Rendered images with source text »
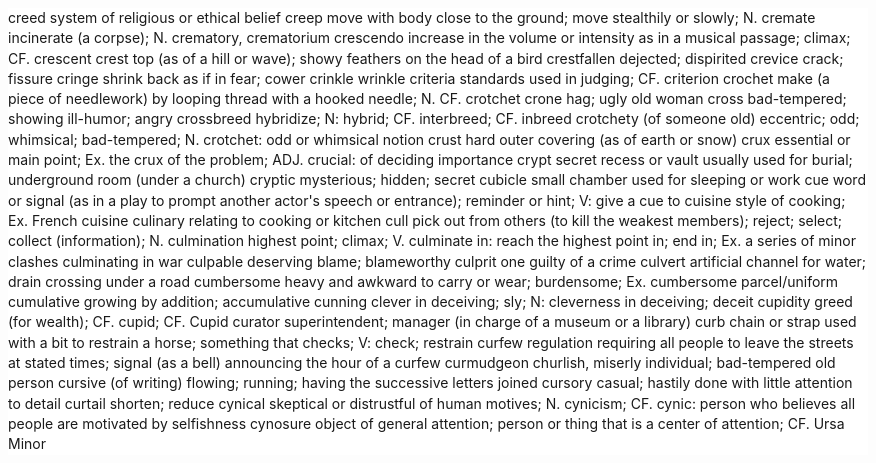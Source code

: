 creed system of religious or ethical belief 
creep move with body close to the ground; move stealthily or 
slowly; N. 
cremate incinerate (a corpse); N. crematory, crematorium 
crescendo increase in the volume or intensity as in a musical passage; 
climax; CF. crescent 
crest top (as of a hill or wave); showy feathers on the head of a bird
crestfallen dejected; dispirited 
crevice crack; fissure 
cringe shrink back as if in fear; cower 
crinkle wrinkle 
criteria standards used in judging; CF. criterion 
crochet make (a piece of needlework) by looping thread with a 
hooked needle; N. CF. crotchet 
crone hag; ugly old woman 
cross bad-tempered; showing ill-humor; angry 
crossbreed hybridize; N: hybrid; CF. interbreed; CF. inbreed 
crotchety (of someone old) eccentric; odd; whimsical; bad-tempered; N. 
crotchet: odd or whimsical notion 
crust hard outer covering (as of earth or snow) 
crux essential or main point; Ex. the crux of the problem; ADJ. 
crucial: of deciding importance 
crypt secret recess or vault usually used for burial; underground 
room (under a church) 
cryptic mysterious; hidden; secret 
cubicle small chamber used for sleeping or work 
cue word or signal (as in a play to prompt another actor's speech 
or entrance); reminder or hint; V: give a cue to 
cuisine style of cooking; Ex. French cuisine 
culinary relating to cooking or kitchen 
cull pick out from others (to kill the weakest members); reject; 
select; collect (information); N. 
culmination highest point; climax; V. culminate in: reach the highest point 
in; end in; Ex. a series of minor clashes culminating in war 
culpable deserving blame; blameworthy 
culprit one guilty of a crime 
culvert artificial channel for water; drain crossing under a road 
cumbersome heavy and awkward to carry or wear; burdensome; Ex. 
cumbersome parcel/uniform 
cumulative growing by addition; accumulative 
cunning clever in deceiving; sly; N: cleverness in deceiving; deceit 
cupidity greed (for wealth); CF. cupid; CF. Cupid 
curator superintendent; manager (in charge of a museum or a library)
curb chain or strap used with a bit to restrain a horse; something 
that checks; V: check; restrain 
curfew regulation requiring all people to leave the streets at stated 
times; signal (as a bell) announcing the hour of a curfew 
curmudgeon churlish, miserly individual; bad-tempered old person 
cursive (of writing) flowing; running; having the successive letters 
joined 
cursory casual; hastily done with little attention to detail 
curtail shorten; reduce 
cynical 
skeptical or distrustful of human motives; N. cynicism; CF. 
cynic: person who believes all people are motivated by 
selfishness 
cynosure object of general attention; person or thing that is a center of 
attention; CF. Ursa Minor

Task details » Starting with the line with "crust hard outer" above and going on through the line with "cunning clever in", transcribe every line exactly, both ends included, and add nothing.

Exercise response »
crust hard outer covering (as of earth or snow) 
crux essential or main point; Ex. the crux of the problem; ADJ. 
crucial: of deciding importance 
crypt secret recess or vault usually used for burial; underground 
room (under a church) 
cryptic mysterious; hidden; secret 
cubicle small chamber used for sleeping or work 
cue word or signal (as in a play to prompt another actor's speech 
or entrance); reminder or hint; V: give a cue to 
cuisine style of cooking; Ex. French cuisine 
culinary relating to cooking or kitchen 
cull pick out from others (to kill the weakest members); reject; 
select; collect (information); N. 
culmination highest point; climax; V. culminate in: reach the highest point 
in; end in; Ex. a series of minor clashes culminating in war 
culpable deserving blame; blameworthy 
culprit one guilty of a crime 
culvert artificial channel for water; drain crossing under a road 
cumbersome heavy and awkward to carry or wear; burdensome; Ex. 
cumbersome parcel/uniform 
cumulative growing by addition; accumulative 
cunning clever in deceiving; sly; N: cleverness in deceiving; deceit 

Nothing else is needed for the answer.